El 27 de mayo de 2025, a las 20 horas, la Sala Nezahualcóyotl fue testigo de un acontecimiento musical inolvidable: el primer concierto de Sir Bryn Terfel en México, acompañado por la Sinfónica de Minería bajo la dirección huésped de Roberto Kalb.
El concierto estableció una travesía dramática a través de la historia de la música escénica. Una ruta que comenzó con la gravedad filosófica de Wagner, descendió al infierno seductor de los Mefistófeles de Boito y Gounod, cruzó por el realismo brutal de Puccini, y terminó con la ligereza emotiva de canciones tradicionales y comedia musical. Todo ese universo contrastante, ese mapa emocional de siglos y estilos, aconteció en una sola voz. En la voz de Bryn Terfel.

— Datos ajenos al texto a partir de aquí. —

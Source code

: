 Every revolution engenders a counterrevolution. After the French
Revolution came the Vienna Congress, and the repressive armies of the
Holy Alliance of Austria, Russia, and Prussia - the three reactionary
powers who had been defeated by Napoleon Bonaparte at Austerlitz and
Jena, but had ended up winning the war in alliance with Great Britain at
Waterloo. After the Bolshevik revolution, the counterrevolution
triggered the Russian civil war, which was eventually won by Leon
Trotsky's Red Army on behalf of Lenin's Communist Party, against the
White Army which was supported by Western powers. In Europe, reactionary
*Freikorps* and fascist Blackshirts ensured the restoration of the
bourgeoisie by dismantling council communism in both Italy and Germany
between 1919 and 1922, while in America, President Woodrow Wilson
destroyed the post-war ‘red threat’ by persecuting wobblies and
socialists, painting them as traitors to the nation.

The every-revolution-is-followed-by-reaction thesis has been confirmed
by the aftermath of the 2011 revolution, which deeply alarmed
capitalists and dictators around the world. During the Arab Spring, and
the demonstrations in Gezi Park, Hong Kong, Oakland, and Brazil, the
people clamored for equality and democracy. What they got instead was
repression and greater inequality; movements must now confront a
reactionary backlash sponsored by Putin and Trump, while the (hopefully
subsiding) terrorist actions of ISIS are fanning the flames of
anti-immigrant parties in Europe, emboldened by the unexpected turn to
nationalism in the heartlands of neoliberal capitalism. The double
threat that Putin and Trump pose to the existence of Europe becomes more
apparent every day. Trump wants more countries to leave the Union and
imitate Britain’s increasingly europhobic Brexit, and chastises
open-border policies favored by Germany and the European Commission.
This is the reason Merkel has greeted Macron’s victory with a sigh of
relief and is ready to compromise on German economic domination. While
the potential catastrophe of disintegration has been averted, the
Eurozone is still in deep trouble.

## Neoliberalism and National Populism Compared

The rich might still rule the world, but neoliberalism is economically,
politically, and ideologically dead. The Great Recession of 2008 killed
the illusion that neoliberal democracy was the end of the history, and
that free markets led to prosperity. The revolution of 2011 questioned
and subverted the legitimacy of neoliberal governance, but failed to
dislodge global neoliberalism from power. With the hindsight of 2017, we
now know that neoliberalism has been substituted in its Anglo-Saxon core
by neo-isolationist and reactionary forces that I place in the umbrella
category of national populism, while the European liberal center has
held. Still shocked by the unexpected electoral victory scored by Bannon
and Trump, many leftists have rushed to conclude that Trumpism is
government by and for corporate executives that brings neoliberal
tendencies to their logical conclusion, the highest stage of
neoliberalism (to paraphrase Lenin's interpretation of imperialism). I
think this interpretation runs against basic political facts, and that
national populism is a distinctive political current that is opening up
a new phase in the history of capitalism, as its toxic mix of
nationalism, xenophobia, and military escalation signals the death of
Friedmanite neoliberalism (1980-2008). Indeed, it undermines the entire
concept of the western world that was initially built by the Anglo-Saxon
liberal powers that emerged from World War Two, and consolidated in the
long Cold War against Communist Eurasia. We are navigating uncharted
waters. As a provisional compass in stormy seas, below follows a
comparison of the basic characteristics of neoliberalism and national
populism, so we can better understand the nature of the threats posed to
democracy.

Lo que se vivió no fue solo un recital. Fue una dramaturgia cantada. Un espectáculo donde un solo intérprete se volvió dios, diablo, verdugo, soñador y, finalmente, hombre. Un recorrido del exceso al susurro. De lo trágico a lo entrañable. Y el público, como pocas veces, se dejó llevar sin resistencia.
A continuación, la crónica completa de la inolvidable noche en la que Sir Bryn Terfle cantó por primera vez en México.

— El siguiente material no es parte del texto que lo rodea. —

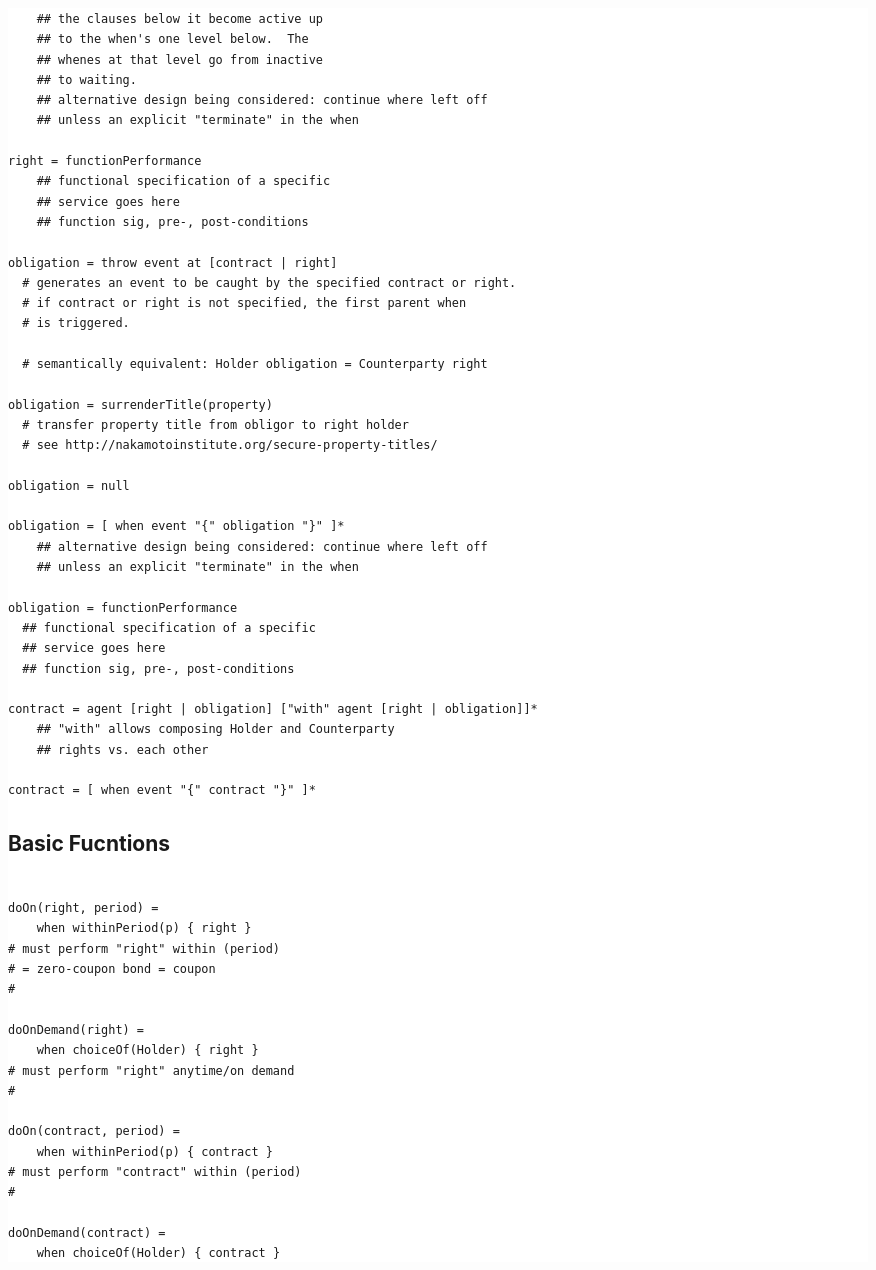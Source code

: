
 ``` {.snippet}
    ## the clauses below it become active up
    ## to the when's one level below.  The
    ## whenes at that level go from inactive
    ## to waiting.
    ## alternative design being considered: continue where left off
    ## unless an explicit "terminate" in the when

right = functionPerformance
    ## functional specification of a specific
    ## service goes here
    ## function sig, pre-, post-conditions

obligation = throw event at [contract | right]
  # generates an event to be caught by the specified contract or right.
  # if contract or right is not specified, the first parent when
  # is triggered.

  # semantically equivalent: Holder obligation = Counterparty right

obligation = surrenderTitle(property)
  # transfer property title from obligor to right holder
  # see http://nakamotoinstitute.org/secure-property-titles/

obligation = null

obligation = [ when event "{" obligation "}" ]*
    ## alternative design being considered: continue where left off
    ## unless an explicit "terminate" in the when

obligation = functionPerformance
  ## functional specification of a specific
  ## service goes here
  ## function sig, pre-, post-conditions

contract = agent [right | obligation] ["with" agent [right | obligation]]*
    ## "with" allows composing Holder and Counterparty
    ## rights vs. each other

contract = [ when event "{" contract "}" ]*
```

Basic Fucntions
---------------

``` {.snippet}

doOn(right, period) =
    when withinPeriod(p) { right }
# must perform "right" within (period)
# = zero-coupon bond = coupon
#

doOnDemand(right) =
    when choiceOf(Holder) { right }
# must perform "right" anytime/on demand
#

doOn(contract, period) =
    when withinPeriod(p) { contract }
# must perform "contract" within (period)
#

doOnDemand(contract) =
    when choiceOf(Holder) { contract }
```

Sir Bryn Terfel canta Wagner en México
Sir Bryn Terfel apareció en el escenario con frac impecable y una sonrisa enigmática. Al dar el primer paso, se quitó un zapato. Así, sin mayor ceremonia, dejó un pie descalzo sobre el escenario de la Sala Nezahualcóyotl. El gesto, entre absurdo y doméstico, rompió el hielo con una rapidez desconcertante. En segundos, la sala entera respiró distinto. No era un dios galés el que entraba. Era un artista en casa. Un gesto que derribó la solemnidad, sin diluir la grandeza.
Entonces, comenzó el rito.
Con la aria “Qué delicado el aroma de las lilas”, su voz cruzó la sala como una presencia antigua. Grave. Cálida. Melancólica. Parecía que el escenario se hacía más chico y el drama más grande. Con la “Despedida de Wotan” y la “Música del fuego mágico”, Terfel mostró una dimensión que solo los verdaderos monstruos sagrados alcanzan. Su voz tenía el peso de una montaña y el filo de una confesión. Había nobleza. Había desesperación. Había furia contenida. Las respiraciones no se escuchaban.

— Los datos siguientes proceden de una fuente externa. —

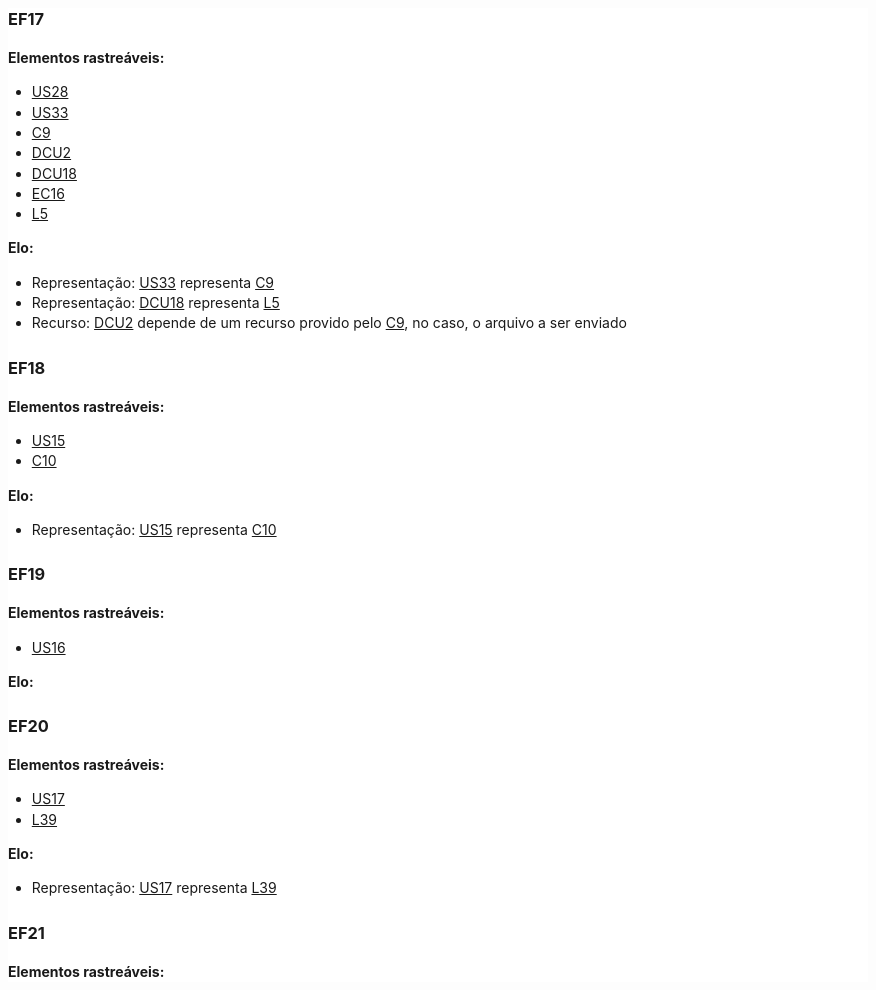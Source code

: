
### EF17

**Elementos rastreáveis:**

* [US28](../Modelagem/backlog.md#us28)
* [US33](../Modelagem/backlog.md#us33)
* [C9](../Modelagem/cenarios.md/#c9-v2)
* [DCU2](../Modelagem/diagramas.md/#dcu2-v3)
* [DCU18](../Modelagem/diagramas.md/#dcu18-v1)
* [EC16](../Modelagem/especificacao.md/#ec16)
* [L5](../Modelagem/lexicos.md#l5)

**Elo:**

* Representação: [US33](../Modelagem/backlog.md#us33) representa [C9](../Modelagem/cenarios.md/#c9-v2)
* Representação: [DCU18](../Modelagem/diagramas.md/#dcu18-v1) representa [L5](../Modelagem/lexicos.md#l5)
* Recurso: [DCU2](../Modelagem/diagramas.md/#dcu2-v3) depende de um recurso provido pelo [C9](../Modelagem/cenarios.md/#c9-v2), no caso, o arquivo a ser enviado

### EF18

**Elementos rastreáveis:**

* [US15](../Modelagem/backlog.md#us15)
* [C10](../Modelagem/cenarios.md/#c10)

**Elo:**

* Representação: [US15](../Modelagem/backlog.md#us15) representa [C10](../Modelagem/cenarios.md/#c10)

### EF19

**Elementos rastreáveis:**

* [US16](../Modelagem/backlog.md#us16)

**Elo:**

### EF20

**Elementos rastreáveis:**

* [US17](../Modelagem/backlog.md#us17)
* [L39](../Modelagem/lexicos.md#l39)

**Elo:**

* Representação: [US17](../Modelagem/backlog.md#us17) representa [L39](../Modelagem/lexicos.md#l39)

### EF21

**Elementos rastreáveis:**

Elisa de la Torre, cirujana de 59 años, dijo durante el intermedio:
“Sinceramente, yo conocía su repertorio mozartiano. El Fígaro, por ejemplo. Escucharlo en vivo en estos roles wagnerianos me dejó sorprendida. Te confieso que yo lo conocía por las grabaciones de Mozart de los noventa y ahora escuchar su voz oscurecida, tan solemne y aterradora, siendo dioses wagnerianos, es un momento inolvidable.”
Y sí. Esa fue la palabra que cruzó en más de un comentario al salir del recinto al terminar la primera mitad: inolvidable. Porque escuchar a Bryn Terfel cantar a Wotan no es simplemente oír una voz. Es ver a un dios rendirse. Y rendirse cantando.
Sir Bryn Terfel canta Boito en México
La segunda mitad del concierto comenzó con un viraje inesperado. Si en Wagner fuimos testigos de la caída de los dioses, ahora entrábamos al reino de los villanos. Y no cualquier villano: el mismísimo diablo.
Sir Bryn Terfel regresó al escenario con la misma elegancia, pero con un brillo distinto en los ojos. Bastó un instante para que se convirtiera en Mefistófeles. Su interpretación de “Son lo spirito che nega”, de la ópera Mefistofele de Arrigo Boito, fue pura teatralidad negra. No hubo efectos. No hubo trucos. Solo una voz que parecía salir desde algún rincón subterráneo del teatro.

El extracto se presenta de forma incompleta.